Par un mémoire en défense, enregistré le 1er mars 2024, le ministre de l’intérieur conclut au non-lieu à statuer dans cette instance et au rejet des autres conclusions.
Il soutient que la décision implicite de rejet en litige a été retirée, que l’instruction de la demande d’abrogation de l’arrêté d’expulsion visant M. A est en cours.
Par une ordonnance du 4 mars 2024, la clôture d’instruction a été fixée au 1er avril 2024.
Par une lettre du 21 février 2025, M. A a maintenu sa requête.
Vu les autres pièces du dossier.
Vu le code de justice administrative.
Considérant ce qui suit :
1. Aux termes de l’article R. 222-1 du code de justice administrative : " Les présidents de tribunal administratif (), les premiers vice-présidents des tribunaux (), le vice-président du tribunal administratif de Paris, les présidents de formation de jugement des tribunaux () et les magistrats ayant une ancienneté minimale de deux ans et ayant atteint au moins le grade de premier conseiller désignés à cet effet par le président de leur juridiction peuvent, par ordonnance : () / 3' Constater qu’il n’y a pas lieu de statuer sur une requête ; () ".
2. Il ressort des pièces du dossier que M. A, ressortissant algérien, né le
7 novembre 1956, a fait l’objet, le 10 avril 1998, d’un arrêté d’expulsion prononcé par le ministre de l’intérieur sur le fondement des articles 24 et 26b de l’ordonnance n° 45-2658 du
2 novembre 1945 modifiée.
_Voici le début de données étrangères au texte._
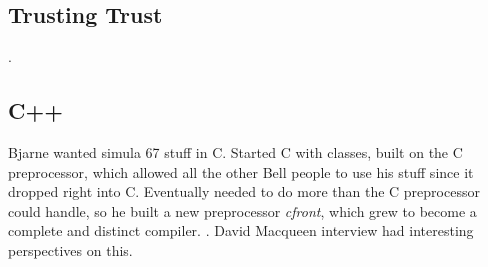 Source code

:\subsection{Trusting Trust}

.

\subsection{C++}

Bjarne wanted simula 67 stuff in C. Started C with classes, built on the C preprocessor,
which allowed all the other Bell people to use his stuff since it dropped right into C.
Eventually needed to do more than the C preprocessor could handle, so he built a new
preprocessor \textit{cfront}, which grew to become a complete and distinct compiler.
.
David Macqueen interview had interesting perspectives on this.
Le 11 août 1999, il a fait l’objet d’une décision préfectorale fixant l’Algérie comme pays de renvoi. La mesure d’expulsion vers l’Algérie a été mise à exécution le 19 août 1999. Par un courrier du 14 octobre 2022, reçu le 28 octobre 2022, M. A a sollicité, du ministre de l’intérieur, l’abrogation de l’arrêté d’expulsion pris à son encontre le 10 avril 1998. En raison du silence gardé par le ministre de l’intérieur sur cette demande, une décision implicite de rejet est née. Par un courrier du 21 mars 2023, M. A a demandé au ministre la communication des motifs de la décision implicite de rejet opposée à sa demande du
14 octobre 2022 visant à obtenir l’abrogation de l’arrêté ministériel d’expulsion pris le
10 avril 1998 à son encontre. Par une décision du 21 juillet 2023, le ministre de l’intérieur a procédé au retrait de la décision implicite de rejet née du silence gardé par l’administration sur la demande d’abrogation présentée par M. A. Par suite, la décision implicite de rejet née du silence gardé sur sa demande ayant disparu de l’ordonnancement juridique, la présente requête de M. A est devenue sans objet. Il n’y a, dès lors, plus lieu d’y statuer. Il ressort également des pièces du dossier que la demande d’abrogation de l’arrêté d’expulsion du 10 avril 1998 présentée par M. A fait l’objet d’une instruction de la part de l’administration, il n’y a, par conséquent, pas lieu de statuer sur les conclusions aux fins d’injonction visant à ordonner le réexamen de sa situation par le ministre de l’intérieur. Enfin, dans les circonstances de l’espèce, il n’y a pas lieu de mettre à la charge de l’Etat la somme demandée par le requérant au titre de l’article L. 761-1 du code de justice administrative.
O R D O N N E :
Article 1er : Il n’y a plus lieu de statuer sur les conclusions tendant à l’annulation de la décision implicite par laquelle le ministre de l’intérieur a rejeté la demande d’abrogation de l’arrêté portant expulsion de M. A du territoire français en date du 10 avril 1998.
Article 2 : Le surplus des conclusions de la requête est rejeté.
Article 3 : La présente ordonnance sera notifiée à M. B A et au ministre de l’intérieur.
Fait à Paris, le 10 mars 2025.
La vice-présidente de la 4ème section
V. Hermann Jager
signé
La République mande et ordonne au ministre de l’intérieur en ce qui le concerne ou à tous huissiers de justice à ce requis en ce qui concerne les voies de droit commun contre les parties privées, de pourvoir à l’exécution de la présente décision.